Alain Sabeco, plongé dans la lecture de sa lettre, reste silencieux. Il la referme et sort de sa poche un petit paquet.
- T'as un paquet en plus?
- Ben oui...
- Hé, écoute ça... une interview du F.L.N... Nous combattons pour conquérir l'indépendance nationale... Les méthodes réformistes ont fait faillite, seule reste la lutte armée... C'est quoi une méthode réformiste?
- Fiche-moi la paix... je réfléchis.
- T'as un problème?
- Non.
- Alors t'es amoureux, ça rend idiot.
- Lulu... t'as connu des tas de filles...
— Il en a connu Lulu, et il a pas fini...
— T'as déjà pris des trucs aphrodisiaques?
- Tu rigoles? C'est pour les vieux jetons ces machins-là... Remarque, ça dépend, quoi...
Alain Sabeco contemple l'enveloppe, la tourne, la retourne... et le copain Lulu, dévoré de curiosité, voudrait bien savoir. Mais Alain n'est pas très bavard. En général, c'est un garçon plutôt discret, raisonnable, enfant unique élevé par sa mère, il affronte pour la première fois la vie en communauté. Et la communauté des casernes peut être à la fois le pire et le meilleur. Lulu n'est pas son meilleur camarade, trop déluré... Mais justement aujourd'hui, à propos de cette lettre, Lulu pourrait être de bon conseil.
- Et les philtres d'amour, tu connais?
- Philtre? On nage dans le romantique, là... c'est ta bergère qui te balance des contes de fées?
- Rigole pas...
- Je rigole pas... Moi y'a une fille qui m'a offert la médaille d'amour, un jour... le genre aujourd'hui moins qu'hier.
- Plus qu'hier et bien moins que demain...
- C'est ça... eh ben, je l'ai filée à la suivante, et ça a drôlement marché...
Alain Sabeco sourit à l'affreux Lulu la Frime.
- T'as jamais été amoureux vraiment. Janine, c'est une vraie jeune fille, tu vois, sérieuse et tout. C'est pour ça que je comprends pas...
- Montre à Lulu. Il va t'expliquer, le copain Lulu...
- Tu te ficheras pas de moi?
- Non... Lulu respecte l'amour...
Il faut qu'Alain Sabeco soit troublé pour qu'il se confie ainsi. D'ailleurs il hésite un peu, puis tend la lettre.
- Tiens, lis ça, dis-moi ce que tu en penses.
Lulu la Frime, fier de la confidence, déplie soigneusement une feuille de papier à lettres, ordinaire.
Il lit:



« Mon chéri,
Bientôt, mon Alain chéri, tu seras de retour en France. Je compte les jours qui nous séparent et, en attendant, je repense à nos baisers fous... Tu te rappelles, le soir sur la route de Saint-Césaire? Comme on était bien tous les deux. Je ne vis plus qu'en pensant que bientôt nous serons mariés, nous serons toujours ensemble. Ce sera merveilleux. Avec quelle ardeur nous nous aimerons. Pour que tu sois encore plus amoureux, plus passionné, et que tu conserves toujours ton amour pour moi, je t'envoie en même temps que cette lettre un flacon qui contient un philtre d'amour merveilleux. »

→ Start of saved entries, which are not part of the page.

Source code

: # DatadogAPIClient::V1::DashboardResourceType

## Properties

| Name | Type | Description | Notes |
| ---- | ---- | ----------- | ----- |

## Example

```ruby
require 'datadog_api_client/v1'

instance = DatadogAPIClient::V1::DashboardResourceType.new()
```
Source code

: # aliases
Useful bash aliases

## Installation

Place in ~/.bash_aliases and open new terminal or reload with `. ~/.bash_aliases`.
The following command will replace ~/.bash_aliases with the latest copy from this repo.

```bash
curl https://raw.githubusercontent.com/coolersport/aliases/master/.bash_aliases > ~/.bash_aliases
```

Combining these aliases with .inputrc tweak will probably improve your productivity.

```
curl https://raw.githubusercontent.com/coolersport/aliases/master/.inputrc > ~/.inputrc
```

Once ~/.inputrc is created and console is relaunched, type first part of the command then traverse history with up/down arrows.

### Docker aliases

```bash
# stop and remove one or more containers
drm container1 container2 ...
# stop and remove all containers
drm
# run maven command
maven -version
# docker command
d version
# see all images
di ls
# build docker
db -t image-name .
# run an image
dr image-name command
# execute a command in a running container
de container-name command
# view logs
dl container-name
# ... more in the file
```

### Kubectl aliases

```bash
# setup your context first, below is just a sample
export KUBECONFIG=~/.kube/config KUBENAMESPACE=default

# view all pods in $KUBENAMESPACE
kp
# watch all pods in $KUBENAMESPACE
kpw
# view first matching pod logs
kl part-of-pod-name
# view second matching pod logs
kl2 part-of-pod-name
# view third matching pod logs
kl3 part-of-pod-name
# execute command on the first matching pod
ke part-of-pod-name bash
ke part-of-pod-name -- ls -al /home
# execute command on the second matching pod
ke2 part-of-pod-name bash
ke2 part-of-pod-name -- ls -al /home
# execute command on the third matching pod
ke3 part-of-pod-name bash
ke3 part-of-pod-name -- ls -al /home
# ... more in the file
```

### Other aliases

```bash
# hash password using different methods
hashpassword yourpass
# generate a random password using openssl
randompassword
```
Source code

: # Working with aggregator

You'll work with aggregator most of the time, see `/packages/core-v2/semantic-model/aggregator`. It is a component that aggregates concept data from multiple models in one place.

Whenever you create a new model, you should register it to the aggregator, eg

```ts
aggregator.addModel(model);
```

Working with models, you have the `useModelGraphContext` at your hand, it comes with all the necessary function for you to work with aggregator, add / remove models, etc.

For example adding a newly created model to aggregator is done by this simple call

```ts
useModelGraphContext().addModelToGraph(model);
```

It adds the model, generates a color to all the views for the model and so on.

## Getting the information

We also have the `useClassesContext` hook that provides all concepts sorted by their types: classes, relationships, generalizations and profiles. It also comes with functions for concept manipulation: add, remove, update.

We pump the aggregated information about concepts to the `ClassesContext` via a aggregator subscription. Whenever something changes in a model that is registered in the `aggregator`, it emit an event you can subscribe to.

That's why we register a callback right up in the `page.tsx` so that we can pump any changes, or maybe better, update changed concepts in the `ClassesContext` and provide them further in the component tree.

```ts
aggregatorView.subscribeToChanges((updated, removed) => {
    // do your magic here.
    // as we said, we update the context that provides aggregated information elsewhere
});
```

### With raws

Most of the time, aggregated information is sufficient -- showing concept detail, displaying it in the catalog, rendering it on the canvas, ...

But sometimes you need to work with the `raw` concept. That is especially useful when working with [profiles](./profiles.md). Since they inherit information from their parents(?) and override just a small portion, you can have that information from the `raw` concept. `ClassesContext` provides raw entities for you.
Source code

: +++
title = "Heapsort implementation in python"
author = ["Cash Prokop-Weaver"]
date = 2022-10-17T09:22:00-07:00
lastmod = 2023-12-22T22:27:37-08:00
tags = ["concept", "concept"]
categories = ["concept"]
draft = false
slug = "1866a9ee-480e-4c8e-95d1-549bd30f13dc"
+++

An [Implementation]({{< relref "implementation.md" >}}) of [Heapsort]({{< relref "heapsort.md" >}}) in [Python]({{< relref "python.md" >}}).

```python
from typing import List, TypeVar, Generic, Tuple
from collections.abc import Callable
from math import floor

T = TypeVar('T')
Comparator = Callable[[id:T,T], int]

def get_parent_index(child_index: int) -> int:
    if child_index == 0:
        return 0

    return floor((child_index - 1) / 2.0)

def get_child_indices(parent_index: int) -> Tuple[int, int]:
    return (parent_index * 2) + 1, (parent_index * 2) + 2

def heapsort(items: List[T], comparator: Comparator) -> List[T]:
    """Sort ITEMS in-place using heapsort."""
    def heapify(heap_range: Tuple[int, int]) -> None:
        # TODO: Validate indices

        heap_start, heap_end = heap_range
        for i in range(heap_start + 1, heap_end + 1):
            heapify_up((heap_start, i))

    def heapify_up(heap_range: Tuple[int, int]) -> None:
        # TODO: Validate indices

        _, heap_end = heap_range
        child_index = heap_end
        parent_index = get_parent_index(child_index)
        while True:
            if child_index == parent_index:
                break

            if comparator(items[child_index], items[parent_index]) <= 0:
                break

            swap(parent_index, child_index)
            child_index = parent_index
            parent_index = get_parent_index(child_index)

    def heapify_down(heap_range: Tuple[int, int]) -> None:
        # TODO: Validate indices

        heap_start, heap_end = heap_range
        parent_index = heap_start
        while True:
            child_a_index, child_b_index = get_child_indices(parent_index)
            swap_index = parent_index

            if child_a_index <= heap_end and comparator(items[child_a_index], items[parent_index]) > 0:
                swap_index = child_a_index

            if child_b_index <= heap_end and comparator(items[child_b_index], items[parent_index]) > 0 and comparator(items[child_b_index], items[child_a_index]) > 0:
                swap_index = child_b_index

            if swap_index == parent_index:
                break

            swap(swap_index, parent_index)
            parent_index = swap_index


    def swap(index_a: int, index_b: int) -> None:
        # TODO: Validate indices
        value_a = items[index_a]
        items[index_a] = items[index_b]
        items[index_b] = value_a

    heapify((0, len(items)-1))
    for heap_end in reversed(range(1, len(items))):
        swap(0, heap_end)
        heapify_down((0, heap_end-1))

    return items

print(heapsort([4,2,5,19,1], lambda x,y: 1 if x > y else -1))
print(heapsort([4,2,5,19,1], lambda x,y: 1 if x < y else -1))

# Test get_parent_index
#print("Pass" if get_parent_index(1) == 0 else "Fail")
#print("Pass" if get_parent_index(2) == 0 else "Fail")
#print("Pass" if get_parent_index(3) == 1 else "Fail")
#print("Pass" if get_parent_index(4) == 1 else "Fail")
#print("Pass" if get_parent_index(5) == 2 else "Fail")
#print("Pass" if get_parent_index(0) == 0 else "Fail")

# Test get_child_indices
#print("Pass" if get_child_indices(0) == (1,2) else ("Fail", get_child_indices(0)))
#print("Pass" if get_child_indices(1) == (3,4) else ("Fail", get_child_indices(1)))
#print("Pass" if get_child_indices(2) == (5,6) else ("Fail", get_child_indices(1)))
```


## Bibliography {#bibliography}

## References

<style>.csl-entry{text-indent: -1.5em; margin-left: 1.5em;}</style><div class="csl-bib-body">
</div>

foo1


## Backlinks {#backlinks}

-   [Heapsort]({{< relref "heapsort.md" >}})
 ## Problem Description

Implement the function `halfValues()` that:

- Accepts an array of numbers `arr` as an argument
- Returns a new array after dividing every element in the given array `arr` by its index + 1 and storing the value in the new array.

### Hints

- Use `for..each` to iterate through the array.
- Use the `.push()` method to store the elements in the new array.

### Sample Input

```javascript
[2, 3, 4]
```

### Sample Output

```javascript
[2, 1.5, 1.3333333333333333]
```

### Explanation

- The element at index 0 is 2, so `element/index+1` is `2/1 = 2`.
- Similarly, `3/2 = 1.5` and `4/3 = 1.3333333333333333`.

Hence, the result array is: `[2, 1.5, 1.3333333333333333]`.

Lulu la Frime tourne la feuille, en sifflant:
- Ben dis donc... c'est la petite brune sur la photo qui t'écris ça? T'es un gus heureux... où il est ce philtre?
Alain Sabeco sort de sa poche le petit paquet. Un petit flacon, empli d'un liquide brunâtre. Avec une jolie étiquette collée dessus: «Pour mon amour».
- C'est peut-être de la gnôle... fais voir?
- Mais non c'est pas de la gnôle. Ça sent la tisane...
Lulu renifle, fait mine de goûter, mais Alain lui arrache le flacon des mains:
- Donne-moi ça... Si j'avais su je t'aurais pas montré la lettre...
- Allez, t'emballe pas... Qu'est-ce qui te tracasse? C'est mignon tout plein cette histoire... Voyons voir la suite...


... « un philtre d'amour merveilleux. Bois-le, mon chéri, comme je te l'ai indiqué sur la notice, et il te procurera de beaux rêves. Tu me verras dans tes bras ou tu auras l'impression de m'avoir contre toi, comme si nous étions vraiment l'un près de l'autre... »

- Elle a de l'imagination ta chérie, dis donc... Tu vas pas t'ennuyer en rentrant.
- Elle n'a jamais écrit des choses comme ça.
- Mon pote, les femmes, on les connaît jamais... Alors, c'est pas fini, qu'est-ce qu'elle raconte encore?...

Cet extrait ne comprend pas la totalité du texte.